Saved entries
****

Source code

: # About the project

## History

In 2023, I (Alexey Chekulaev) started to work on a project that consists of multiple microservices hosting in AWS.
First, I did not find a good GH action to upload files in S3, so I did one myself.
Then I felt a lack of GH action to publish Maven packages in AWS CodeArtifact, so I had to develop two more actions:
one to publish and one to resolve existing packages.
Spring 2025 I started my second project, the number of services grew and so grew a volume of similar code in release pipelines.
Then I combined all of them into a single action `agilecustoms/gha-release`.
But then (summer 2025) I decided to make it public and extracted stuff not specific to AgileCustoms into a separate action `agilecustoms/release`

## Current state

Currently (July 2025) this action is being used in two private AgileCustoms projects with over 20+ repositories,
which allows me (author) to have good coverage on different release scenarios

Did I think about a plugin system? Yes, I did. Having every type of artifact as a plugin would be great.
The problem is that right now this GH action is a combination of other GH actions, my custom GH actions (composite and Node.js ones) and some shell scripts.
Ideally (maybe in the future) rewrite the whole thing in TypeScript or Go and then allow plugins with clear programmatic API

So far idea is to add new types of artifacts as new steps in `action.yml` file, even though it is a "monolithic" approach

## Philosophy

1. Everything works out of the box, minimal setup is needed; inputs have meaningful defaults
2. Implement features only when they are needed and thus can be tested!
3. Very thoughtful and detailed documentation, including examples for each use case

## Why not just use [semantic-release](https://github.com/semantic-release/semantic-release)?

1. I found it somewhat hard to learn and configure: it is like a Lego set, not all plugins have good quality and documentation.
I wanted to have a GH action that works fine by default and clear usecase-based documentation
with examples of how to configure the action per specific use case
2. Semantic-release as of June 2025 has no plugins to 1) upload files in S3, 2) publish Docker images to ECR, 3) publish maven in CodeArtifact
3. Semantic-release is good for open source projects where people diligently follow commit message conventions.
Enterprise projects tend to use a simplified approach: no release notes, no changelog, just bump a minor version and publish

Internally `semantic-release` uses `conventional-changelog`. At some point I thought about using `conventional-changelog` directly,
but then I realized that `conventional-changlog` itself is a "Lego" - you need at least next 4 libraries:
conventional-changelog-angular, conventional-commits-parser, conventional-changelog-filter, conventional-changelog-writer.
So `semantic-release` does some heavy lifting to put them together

****

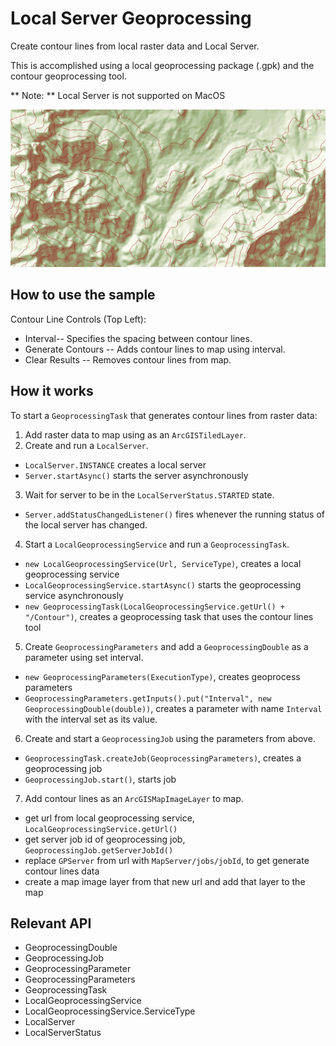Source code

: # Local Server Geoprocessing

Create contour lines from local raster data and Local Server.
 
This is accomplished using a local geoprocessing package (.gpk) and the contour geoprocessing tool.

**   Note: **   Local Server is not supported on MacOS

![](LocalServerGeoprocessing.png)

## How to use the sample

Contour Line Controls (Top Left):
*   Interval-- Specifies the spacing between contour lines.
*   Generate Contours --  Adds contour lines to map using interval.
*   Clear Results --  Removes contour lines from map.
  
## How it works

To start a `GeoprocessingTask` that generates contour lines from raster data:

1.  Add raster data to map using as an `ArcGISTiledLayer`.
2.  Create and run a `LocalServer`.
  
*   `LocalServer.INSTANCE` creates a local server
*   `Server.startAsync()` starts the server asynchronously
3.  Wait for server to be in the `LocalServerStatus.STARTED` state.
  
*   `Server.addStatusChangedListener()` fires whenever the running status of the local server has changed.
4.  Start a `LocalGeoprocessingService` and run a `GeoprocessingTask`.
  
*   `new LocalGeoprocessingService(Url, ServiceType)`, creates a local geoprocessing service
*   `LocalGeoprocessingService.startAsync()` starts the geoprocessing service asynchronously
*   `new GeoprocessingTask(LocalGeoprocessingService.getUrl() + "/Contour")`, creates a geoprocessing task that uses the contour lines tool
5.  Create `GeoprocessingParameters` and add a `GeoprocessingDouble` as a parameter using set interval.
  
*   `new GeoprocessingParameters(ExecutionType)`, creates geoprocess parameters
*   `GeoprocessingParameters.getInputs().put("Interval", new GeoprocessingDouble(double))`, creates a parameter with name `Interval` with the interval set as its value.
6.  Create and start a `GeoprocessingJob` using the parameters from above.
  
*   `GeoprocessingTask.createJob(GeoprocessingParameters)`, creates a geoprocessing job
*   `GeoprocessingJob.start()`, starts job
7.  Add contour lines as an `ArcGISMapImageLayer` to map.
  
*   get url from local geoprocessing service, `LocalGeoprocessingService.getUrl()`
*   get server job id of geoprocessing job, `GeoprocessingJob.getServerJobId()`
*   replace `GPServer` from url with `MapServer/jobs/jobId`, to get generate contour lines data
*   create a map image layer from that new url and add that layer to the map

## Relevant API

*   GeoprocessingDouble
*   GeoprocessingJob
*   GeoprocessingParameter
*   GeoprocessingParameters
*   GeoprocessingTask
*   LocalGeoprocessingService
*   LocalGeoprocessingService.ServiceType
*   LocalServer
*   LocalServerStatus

****

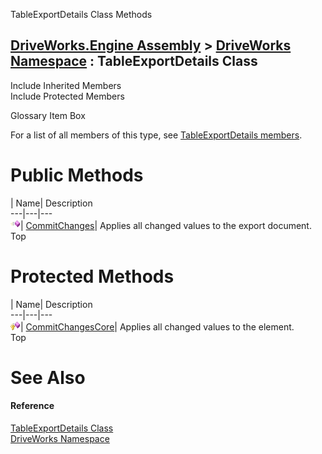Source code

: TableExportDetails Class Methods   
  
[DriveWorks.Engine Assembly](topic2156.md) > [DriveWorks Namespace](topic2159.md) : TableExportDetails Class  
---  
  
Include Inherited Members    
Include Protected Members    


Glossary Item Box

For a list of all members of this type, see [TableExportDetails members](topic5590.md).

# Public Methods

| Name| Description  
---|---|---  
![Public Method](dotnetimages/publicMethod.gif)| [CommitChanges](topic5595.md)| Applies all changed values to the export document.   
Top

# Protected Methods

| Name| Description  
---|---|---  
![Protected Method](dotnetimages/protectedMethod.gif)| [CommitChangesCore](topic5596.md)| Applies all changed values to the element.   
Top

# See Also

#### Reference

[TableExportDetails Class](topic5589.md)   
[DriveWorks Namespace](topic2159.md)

****

## Task item
Please reproduce, exactly as they appear above, the lines from the line containing "About the project" up to and including the line containing "## Current state".

## Result for this exercise
: # About the project

## History

In 2023, I (Alexey Chekulaev) started to work on a project that consists of multiple microservices hosting in AWS.
First, I did not find a good GH action to upload files in S3, so I did one myself.
Then I felt a lack of GH action to publish Maven packages in AWS CodeArtifact, so I had to develop two more actions:
one to publish and one to resolve existing packages.
Spring 2025 I started my second project, the number of services grew and so grew a volume of similar code in release pipelines.
Then I combined all of them into a single action `agilecustoms/gha-release`.
But then (summer 2025) I decided to make it public and extracted stuff not specific to AgileCustoms into a separate action `agilecustoms/release`

## Current state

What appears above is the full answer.